Starting from January 1, a payroll tax increase in California will affect high-earning employees. This tax hike aims to finance an increase in benefits under California’s state disability insurance and paid family leave programs, set to begin on January 1, 2025. Here are the key details of this tax increase and its implications:
Tax Increase for Enhanced Benefits
- The tax increase is designed to fund an expansion of benefits in California’s state disability insurance and paid family leave programs.
- From January 1, 2025, the wage-replacement rate for participating workers will increase to a range of 70% to 90%, depending on their income. This is up from the current range of 60% to 70%.
- Both of these programs are funded entirely by contributions from participating employees and are administered by the California Employment Development Department (EDD).
- Most private-sector employees in California have this tax, known as CASDI, withheld from their paychecks. Public-sector employees and self-employed individuals generally do not contribute to the program and are not eligible for benefits.
Tax Changes in 2024 and Beyond
- Starting in 2024, the payroll tax rate is expected to increase from 0.9% to 1.1%, resulting in a slight tax increase for most employees.
- The significant change is the removal of the wage ceiling, meaning the tax will apply to an unlimited amount of pay from 2024 onward. This change will impact high-income earners more significantly.
Impact on High-Income Workers
- High-income workers will bear the brunt of the tax increase, as they will see a substantial rise in their contributions.

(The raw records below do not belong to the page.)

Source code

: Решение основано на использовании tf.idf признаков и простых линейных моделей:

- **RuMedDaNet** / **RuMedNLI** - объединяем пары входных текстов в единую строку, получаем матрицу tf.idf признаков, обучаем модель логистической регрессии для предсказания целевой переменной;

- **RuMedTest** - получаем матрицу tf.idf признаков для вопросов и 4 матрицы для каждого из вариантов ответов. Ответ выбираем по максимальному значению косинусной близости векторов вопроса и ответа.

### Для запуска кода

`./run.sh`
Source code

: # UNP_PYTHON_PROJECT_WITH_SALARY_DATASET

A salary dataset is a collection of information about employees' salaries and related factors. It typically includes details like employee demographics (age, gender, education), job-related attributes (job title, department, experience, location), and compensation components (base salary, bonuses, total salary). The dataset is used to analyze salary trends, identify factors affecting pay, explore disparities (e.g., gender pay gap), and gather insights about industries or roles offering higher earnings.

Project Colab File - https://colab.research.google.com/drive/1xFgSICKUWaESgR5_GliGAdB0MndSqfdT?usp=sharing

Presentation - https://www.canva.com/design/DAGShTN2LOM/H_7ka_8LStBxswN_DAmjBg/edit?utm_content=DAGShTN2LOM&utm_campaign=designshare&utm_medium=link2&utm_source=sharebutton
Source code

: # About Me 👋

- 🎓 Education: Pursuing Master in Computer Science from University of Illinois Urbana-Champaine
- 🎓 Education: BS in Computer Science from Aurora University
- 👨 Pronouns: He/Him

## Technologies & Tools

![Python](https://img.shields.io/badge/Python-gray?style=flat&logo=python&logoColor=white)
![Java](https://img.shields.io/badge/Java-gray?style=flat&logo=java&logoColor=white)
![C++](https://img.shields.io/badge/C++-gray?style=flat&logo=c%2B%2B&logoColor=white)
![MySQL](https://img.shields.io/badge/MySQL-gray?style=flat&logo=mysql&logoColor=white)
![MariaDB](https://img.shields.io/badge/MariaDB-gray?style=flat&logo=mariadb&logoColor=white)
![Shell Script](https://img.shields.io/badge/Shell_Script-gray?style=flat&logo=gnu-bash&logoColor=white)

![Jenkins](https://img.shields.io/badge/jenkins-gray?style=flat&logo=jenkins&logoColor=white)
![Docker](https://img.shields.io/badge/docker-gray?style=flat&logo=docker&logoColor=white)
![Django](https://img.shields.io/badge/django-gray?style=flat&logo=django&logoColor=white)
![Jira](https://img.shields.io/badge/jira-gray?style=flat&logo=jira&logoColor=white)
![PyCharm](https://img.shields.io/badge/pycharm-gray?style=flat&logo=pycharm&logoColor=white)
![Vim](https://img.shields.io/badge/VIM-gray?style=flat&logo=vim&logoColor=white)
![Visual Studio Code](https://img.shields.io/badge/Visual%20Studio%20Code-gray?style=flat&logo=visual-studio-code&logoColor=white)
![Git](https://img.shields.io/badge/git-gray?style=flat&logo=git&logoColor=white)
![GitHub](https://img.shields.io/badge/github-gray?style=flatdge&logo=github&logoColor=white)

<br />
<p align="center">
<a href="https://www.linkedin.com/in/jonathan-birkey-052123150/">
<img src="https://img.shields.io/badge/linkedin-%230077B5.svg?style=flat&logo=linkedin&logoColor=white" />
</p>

For instance, someone earning $200,000 could face an increase of approximately $822 in their tax liability in 2024.
Purpose of the Tax Increase
- The tax hike is intended to address an imbalance in leave-taking, ensuring that lower-wage workers have greater access to paid family leave.
- In 2020, lower-wage workers were found to be four times less likely to use paid family leave than higher-wage workers.

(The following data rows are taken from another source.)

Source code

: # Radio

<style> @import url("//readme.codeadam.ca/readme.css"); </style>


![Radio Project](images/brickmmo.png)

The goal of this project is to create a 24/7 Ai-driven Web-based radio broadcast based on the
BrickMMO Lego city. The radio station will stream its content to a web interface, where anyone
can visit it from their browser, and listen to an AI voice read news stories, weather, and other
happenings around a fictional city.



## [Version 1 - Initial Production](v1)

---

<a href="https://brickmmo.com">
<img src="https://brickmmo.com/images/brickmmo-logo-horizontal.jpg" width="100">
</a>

Benefits of Disability Insurance and Paid Family Leave
- These programs provide a percentage of an employee’s pay during a period when they are unable to work due to non-work-related injury, illness, pregnancy, or the need to care for a seriously ill family member.
- The benefit amounts depend on an individual’s pay during their 12-month “base period.”

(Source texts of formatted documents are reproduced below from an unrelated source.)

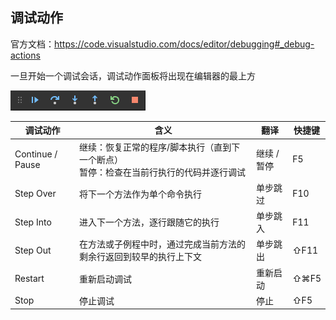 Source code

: ## 调试动作

官方文档：<https://code.visualstudio.com/docs/editor/debugging#_debug-actions>

一旦开始一个调试会话，调试动作面板将出现在编辑器的最上方

![Debug Actions](./.assets/调试基础/toolbar.png)

| 调试动作         | 含义                                                         | 翻译        | 快捷键 |
| ---------------- | ------------------------------------------------------------ | ----------- | ------ |
| Continue / Pause | 继续：恢复正常的程序/脚本执行（直到下一个断点）<br/>暂停：检查在当前行执行的代码并逐行调试 | 继续 / 暂停 | F5     |
| Step Over        | 将下一个方法作为单个命令执行                                 | 单步跳过    | F10    |
| Step Into        | 进入下一个方法，逐行跟随它的执行                             | 单步跳入    | F11    |
| Step Out         | 在方法或子例程中时，通过完成当前方法的剩余行返回到较早的执行上下文 | 单步跳出    | ⇧F11   |
| Restart          | 重新启动调试                                                 | 重新启动    | ⇧⌘F5   |
| Stop             | 停止调试                                                     | 停止        | ⇧F5    |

- Starting in 2025, workers earning more than 70% of the average statewide wage will receive up to 70% of their pay in benefits, while those earning 70% or less of the average wage will receive up to 90% of their pay.
Conclusion: This payroll tax increase in California is primarily aimed at improving benefits for lower-wage workers while increasing contributions from high-income earners. While it may lead to higher tax liabilities for some, it reflects efforts to create a fairer system for paid family leave and disability insurance in the state.